A Stern Look at the Property Status of Top-Level Domains
Top-level domains (TLDs) are the right-most portion of a web address. For example, in “web.address.com,” “.com” is the TLD. TLDs are divided into generic TLDs (gTLDs), such as “.com” and “.net,” and country-code TLDs (ccTLDs), such as “.us,” “.uk,” and “.ca.” Broadly speaking, gTLDs are administered by private entities through agreements with the Internet Corporation for Assigned Names and Numbers (ICANN), a USbased nonprofit corporation. ccTLDs, in contrast, are administered either by the government associated with a particular ccTLD or by a designated private entity.
Despite the importance of the domain name system (DNS) to the Internet, the legal status of TLDs is uncertain. Few cases have addressed the related legal issues; courts have not arrived at a consensus regarding either the property status of TLDs or, if TLDs are property, who actually owns a given TLD. Some TLDs are eligible for trademark protection, while others are not. Some TLDs can be alienated by their administrators, while others cannot. Some TLDs can restrict registration of subdomains, while others cannot. With regard to the DNS more generally, some domains may be seized to satisfy claims or debts, while others may not.

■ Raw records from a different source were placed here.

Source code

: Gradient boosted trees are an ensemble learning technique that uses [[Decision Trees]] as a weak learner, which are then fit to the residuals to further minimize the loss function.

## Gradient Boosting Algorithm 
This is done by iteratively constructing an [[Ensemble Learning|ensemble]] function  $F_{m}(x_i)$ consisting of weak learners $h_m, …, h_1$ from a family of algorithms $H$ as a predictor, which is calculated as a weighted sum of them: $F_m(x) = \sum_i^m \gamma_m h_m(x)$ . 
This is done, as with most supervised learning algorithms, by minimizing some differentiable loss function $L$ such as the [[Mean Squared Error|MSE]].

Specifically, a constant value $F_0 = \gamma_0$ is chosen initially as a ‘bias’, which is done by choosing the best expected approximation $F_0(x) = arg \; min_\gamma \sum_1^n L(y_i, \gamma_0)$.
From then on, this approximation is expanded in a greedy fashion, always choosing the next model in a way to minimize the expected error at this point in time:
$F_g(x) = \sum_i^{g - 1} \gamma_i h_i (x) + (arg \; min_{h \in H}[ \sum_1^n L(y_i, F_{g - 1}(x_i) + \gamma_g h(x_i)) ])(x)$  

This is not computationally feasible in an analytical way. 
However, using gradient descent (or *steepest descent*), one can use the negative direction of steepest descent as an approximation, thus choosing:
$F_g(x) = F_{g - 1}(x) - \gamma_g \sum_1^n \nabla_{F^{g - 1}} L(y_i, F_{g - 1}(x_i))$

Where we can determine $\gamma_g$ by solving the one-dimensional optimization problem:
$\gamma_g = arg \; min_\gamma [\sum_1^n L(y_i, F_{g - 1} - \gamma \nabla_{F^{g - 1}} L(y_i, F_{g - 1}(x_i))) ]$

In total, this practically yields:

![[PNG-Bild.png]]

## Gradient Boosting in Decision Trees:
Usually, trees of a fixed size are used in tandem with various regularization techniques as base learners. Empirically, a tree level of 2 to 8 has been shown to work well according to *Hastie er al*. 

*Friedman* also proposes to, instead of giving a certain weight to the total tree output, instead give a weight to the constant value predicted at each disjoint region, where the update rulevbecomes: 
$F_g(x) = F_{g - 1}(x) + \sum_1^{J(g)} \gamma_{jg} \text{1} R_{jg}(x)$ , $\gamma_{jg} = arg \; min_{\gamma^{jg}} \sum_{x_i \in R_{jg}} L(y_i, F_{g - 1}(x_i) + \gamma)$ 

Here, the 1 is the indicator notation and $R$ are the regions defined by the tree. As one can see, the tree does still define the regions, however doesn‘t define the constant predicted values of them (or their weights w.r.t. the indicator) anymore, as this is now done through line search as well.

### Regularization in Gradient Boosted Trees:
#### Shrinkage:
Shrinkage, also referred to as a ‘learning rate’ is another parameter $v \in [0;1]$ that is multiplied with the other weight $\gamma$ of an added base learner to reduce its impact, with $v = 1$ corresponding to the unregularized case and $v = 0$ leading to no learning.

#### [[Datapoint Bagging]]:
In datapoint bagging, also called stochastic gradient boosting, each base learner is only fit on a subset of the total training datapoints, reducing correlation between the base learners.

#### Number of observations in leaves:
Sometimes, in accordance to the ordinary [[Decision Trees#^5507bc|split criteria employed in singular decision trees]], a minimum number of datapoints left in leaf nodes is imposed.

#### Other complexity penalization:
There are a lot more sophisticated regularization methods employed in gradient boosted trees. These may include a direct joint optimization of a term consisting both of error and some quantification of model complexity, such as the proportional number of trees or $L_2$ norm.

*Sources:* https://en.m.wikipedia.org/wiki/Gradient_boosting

This Comment attempts to unify case law, statutory law, and extralegal norms into an overarching theory explaining the property status of TLDs. Because transactions relating to TLDs take place both inside and outside of formal legal frameworks, an assessment of TLDs’ property status must account for both legal decisions relating to the DNS and extralegal events that illuminate a community consensus on which property rights should be recognized in TLDs.